*PROBLEM DESCRIPTION:* Using the material that follows, output exactly the lines from the one containing "The Open Referral format has" through the one containing "### What languages is this project in?", with both ends kept.

━━━━━ RECORDS FOR THE EXERCISE

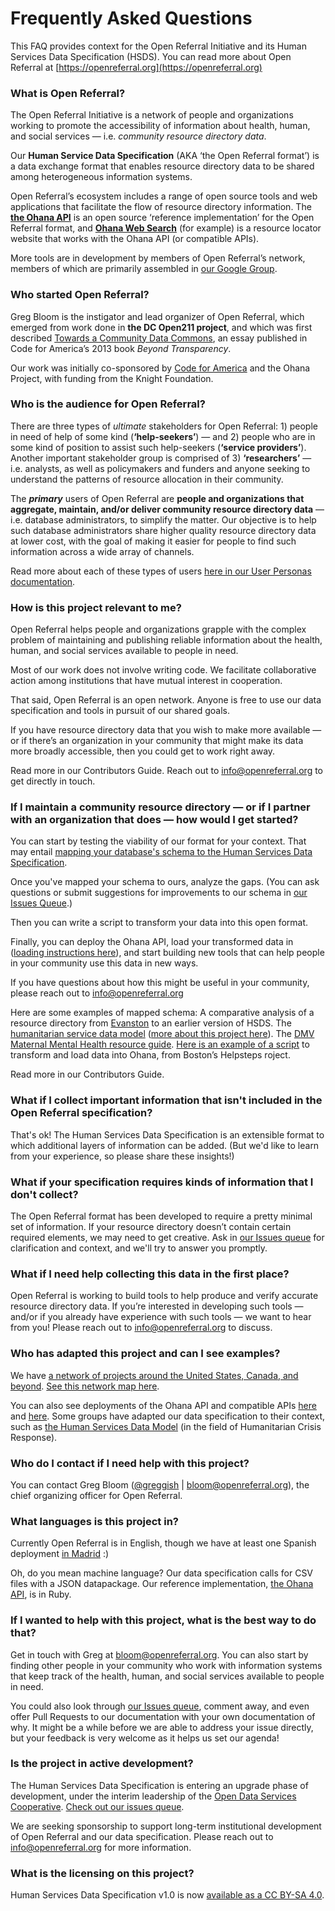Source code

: # Frequently Asked Questions

This FAQ provides context for the Open Referral Initiative and its Human Services Data Specification (HSDS). You can read more about Open Referral at [https://openreferral.org](https://openreferral.org)


### What is Open Referral?

The Open Referral Initiative is a network of people and organizations working to promote the accessibility of information about health, human, and social services — i.e. _community resource directory data_.

Our **Human Service Data Specification** (AKA ‘the Open Referral format’) is a data exchange format that enables resource directory data to be shared among heterogeneous information systems.

Open Referral’s ecosystem includes a range of open source tools and web applications that facilitate the flow of resource directory information. The **[the Ohana API](https://github.com/codeforamerica/ohana-api)** is an open source ‘reference implementation’ for the Open Referral format, and **[Ohana Web Search](https://github.com/codeforamerica/ohana-web-search)** (for example) is a resource locator website that works with the Ohana API (or compatible APIs). 

More tools are in development by members of Open Referral’s network, members of which are primarily assembled in [our Google Group](https://groups.google.com/forum/#!forum/openreferral).


### Who started Open Referral?

Greg Bloom is the instigator and lead organizer of Open Referral, which emerged from work done in **the DC Open211 project**, and which was first described [Towards a Community Data Commons](http://http://beyondtransparency.org/chapters/part-5/towards-a-community-data-commons/), an essay published in Code for America’s 2013 book *Beyond Transparency*.

Our work was initially co-sponsored by [Code for America](https://www.codeforamerica.org/blog/2014/08/05/open-referral-initiative-a-standard-for-the-safety-net/) and the Ohana Project, with funding from the Knight Foundation.


### Who is the audience for Open Referral?

There are three types of _ultimate_ stakeholders for Open Referral: 1) people in need of help of some kind (**‘help-seekers’**) — and 2) people who are in some kind of position to assist such help-seekers (**‘service providers’**). Another important stakeholder group is comprised of 3) **‘researchers’** — i.e. analysts, as well as policymakers and funders and anyone seeking to understand the patterns of resource allocation in their community.

The **_primary_** users of Open Referral are **people and organizations that aggregate, maintain, and/or deliver community resource directory data** — i.e. database administrators, to simplify the matter. Our objective is to help such database administrators share higher quality resource directory data at lower cost, with the goal of making it easier for people to find such information across a wide array of channels.

Read more about each of these types of users [here in our User Personas documentation](https://docs.google.com/document/d/1XqueBVbRVgR0BVGjDbUdN4suUYfMKm7yJm1f3nRsGtY/edit?usp=drive_web).


### How is this project relevant to me?

Open Referral helps people and organizations grapple with the complex problem of maintaining and publishing reliable information about the health, human, and social services available to people in need.

Most of our work does not involve writing code. We facilitate collaborative action among institutions that have mutual interest in cooperation.

That said, Open Referral is an open network. Anyone is free to use our data specification and tools in pursuit of our shared goals.

If you have resource directory data that you wish to make more available — or if there’s an organization in your community that might make its data more broadly accessible, then you could get to work right away. 

Read more in our Contributors Guide. Reach out to [info@openreferral.org](mailto:info@openreferral.org) to get directly in touch.


### If I maintain a community resource directory — or if I partner with an organization that does — how would I get started?

You can start by testing the viability of our format for your context. That may entail [mapping your database's schema to the Human Services Data Specification](http://docs.openreferral.org/en/latest/producing_sharing/#guidance-on-mapping-fields-and-values).

Once you've mapped your schema to ours, analyze the gaps. (You can ask questions or submit suggestions for improvements to our schema in [our Issues Queue]([https://github.com/openreferral/specification/issues](https://github.com/openreferral/specification/issues)).) 

Then you can write a script to transform your data into this open format.

Finally, you can deploy the Ohana API, load your transformed data in ([loading instructions here](https://github.com/codeforamerica/ohana-api/wiki/Populating-the-Postgres-database-from-the-Human-Services-Data-Specification-(HSDS)-compliant-CSV-files)), and start building new tools that can help people in your community use this data in new ways.

If you have questions about how this might be useful in your community, please reach out to [info@openreferral.org](mailto:info@openreferral.org)

Here are some examples of mapped schema: A comparative analysis of a resource directory from [Evanston]([https://docs.google.com/document/d/1eUoX2Fgl56ekF3ZIZYlOIVpgc6FlrEvqgZbaOqvT79k/edit](https://docs.google.com/document/d/1eUoX2Fgl56ekF3ZIZYlOIVpgc6FlrEvqgZbaOqvT79k/edit)) to an earlier version of HSDS. The [humanitarian service data model]([https://docs.google.com/spreadsheets/d/1bOTdGmHo73t8FOvwt5sfJQD0QugpTtRmWIihOHjKXyA/edit#gid=1867626204](https://docs.google.com/spreadsheets/d/1bOTdGmHo73t8FOvwt5sfJQD0QugpTtRmWIihOHjKXyA/edit#gid=1867626204)) ([more about this project here](https://openreferral.org/introducing-the-humanitarian-service-data-model/)). The [DMV Maternal Mental Health resource guide](https://docs.google.com/spreadsheets/d/1mrjpcoOY_INCeK3bALgylgUtY2YZhhYvQOt85hfPtpc/edit). [Here is an example of a script](https://github.com/BCH-Online-Advocate/Migration-Script) to transform and load data into Ohana, from Boston’s Helpsteps roject.

Read more in our Contributors Guide.


### What if I collect important information that isn't included in the Open Referral specification?

That's ok! The Human Services Data Specification is an extensible format to which additional layers of information can be added. (But we'd like to learn from your experience, so please share these insights!)


### What if your specification requires kinds of information that I don't collect?

The Open Referral format has been developed to require a pretty minimal set of information. If your resource directory doesn’t contain certain required elements, we may need to get creative. Ask in [our Issues queue](https://github.com/openreferral/specification/issues) for clarification and context, and we'll try to answer you promptly.


### What if I need help collecting this data in the first place?

Open Referral is working to build tools to help produce and verify accurate resource directory data. If you’re interested in developing such tools — and/or if you already have experience with such tools — we want to hear from you! Please reach out to [info@openreferral.org](mailto:info@openreferral.org) to discuss.


### Who has adapted this project and can I see examples?

We have [a network of projects around the United States, Canada, and beyond](https://openreferral.org/about/projects/). [See this network map here](http://kumu.io/Bloom/open-referral-network-map).

You can also see deployments of the Ohana API and compatible APIs [here](https://github.com/Code-for-Miami/ohana-api) and [here](http://api.helpsteps.com/api). Some groups have adapted our data specification to their context, such as [the Human Services Data Model](https://openreferral.org/introducing-the-humanitarian-service-data-model/) (in the field of Humanitarian Crisis Response).


### Who do I contact if I need help with this project?

You can contact Greg Bloom ([@greggish](https://github.com/greggish) | [bloom@openreferral.org](mailto:bloom@openreferral.org)), the chief organizing officer for Open Referral.


### What languages is this project in?

Currently Open Referral is in English, though we have at least one Spanish deployment [in Madrid](https://openreferral.org/huertas-de-datos-open-referral-in-madrid/) :)


Oh, do you mean machine language? Our data specification calls for CSV files with a JSON datapackage. Our reference implementation, [the Ohana API](https://github.com/codeforamerica/ohana-api), is in Ruby.


### If I wanted to help with this project, what is the best way to do that?

Get in touch with Greg at [bloom@openreferral.org](mailto:bloom@openreferral.org). You can also start by finding other people in your community who work with information systems that keep track of the health, human, and social services available to people in need.

You could also look through [our Issues queue](https://github.com/openreferral/specification/issues), comment away, and even offer Pull Requests to our documentation with your own documentation of why. It might be a while before we are able to address your issue directly, but your feedback is very welcome as it helps us set our agenda!


### Is the project in active development?

The Human Services Data Specification is entering an upgrade phase of development, under the interim leadership of the [Open Data Services Cooperative](http://opendataservices.coop). [Check out our issues queue](https://github.com/openreferral/specification/issues).

We are seeking sponsorship to support long-term institutional development of Open Referral and our data specification. Please reach out to [info@openreferral.org](mailto:info@openreferral.org) for more information.

### What is the licensing on this project?

Human Services Data Specification v1.0 is now [available as a CC BY-SA 4.0](https://creativecommons.org/licenses/by-sa/4.0/).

━━━━━━━━━━

*REPLY TO THE EXERCISE:*
The Open Referral format has been developed to require a pretty minimal set of information. If your resource directory doesn’t contain certain required elements, we may need to get creative. Ask in [our Issues queue](https://github.com/openreferral/specification/issues) for clarification and context, and we'll try to answer you promptly.


### What if I need help collecting this data in the first place?

Open Referral is working to build tools to help produce and verify accurate resource directory data. If you’re interested in developing such tools — and/or if you already have experience with such tools — we want to hear from you! Please reach out to [info@openreferral.org](mailto:info@openreferral.org) to discuss.


### Who has adapted this project and can I see examples?

We have [a network of projects around the United States, Canada, and beyond](https://openreferral.org/about/projects/). [See this network map here](http://kumu.io/Bloom/open-referral-network-map).

You can also see deployments of the Ohana API and compatible APIs [here](https://github.com/Code-for-Miami/ohana-api) and [here](http://api.helpsteps.com/api). Some groups have adapted our data specification to their context, such as [the Human Services Data Model](https://openreferral.org/introducing-the-humanitarian-service-data-model/) (in the field of Humanitarian Crisis Response).


### Who do I contact if I need help with this project?

You can contact Greg Bloom ([@greggish](https://github.com/greggish) | [bloom@openreferral.org](mailto:bloom@openreferral.org)), the chief organizing officer for Open Referral.


### What languages is this project in?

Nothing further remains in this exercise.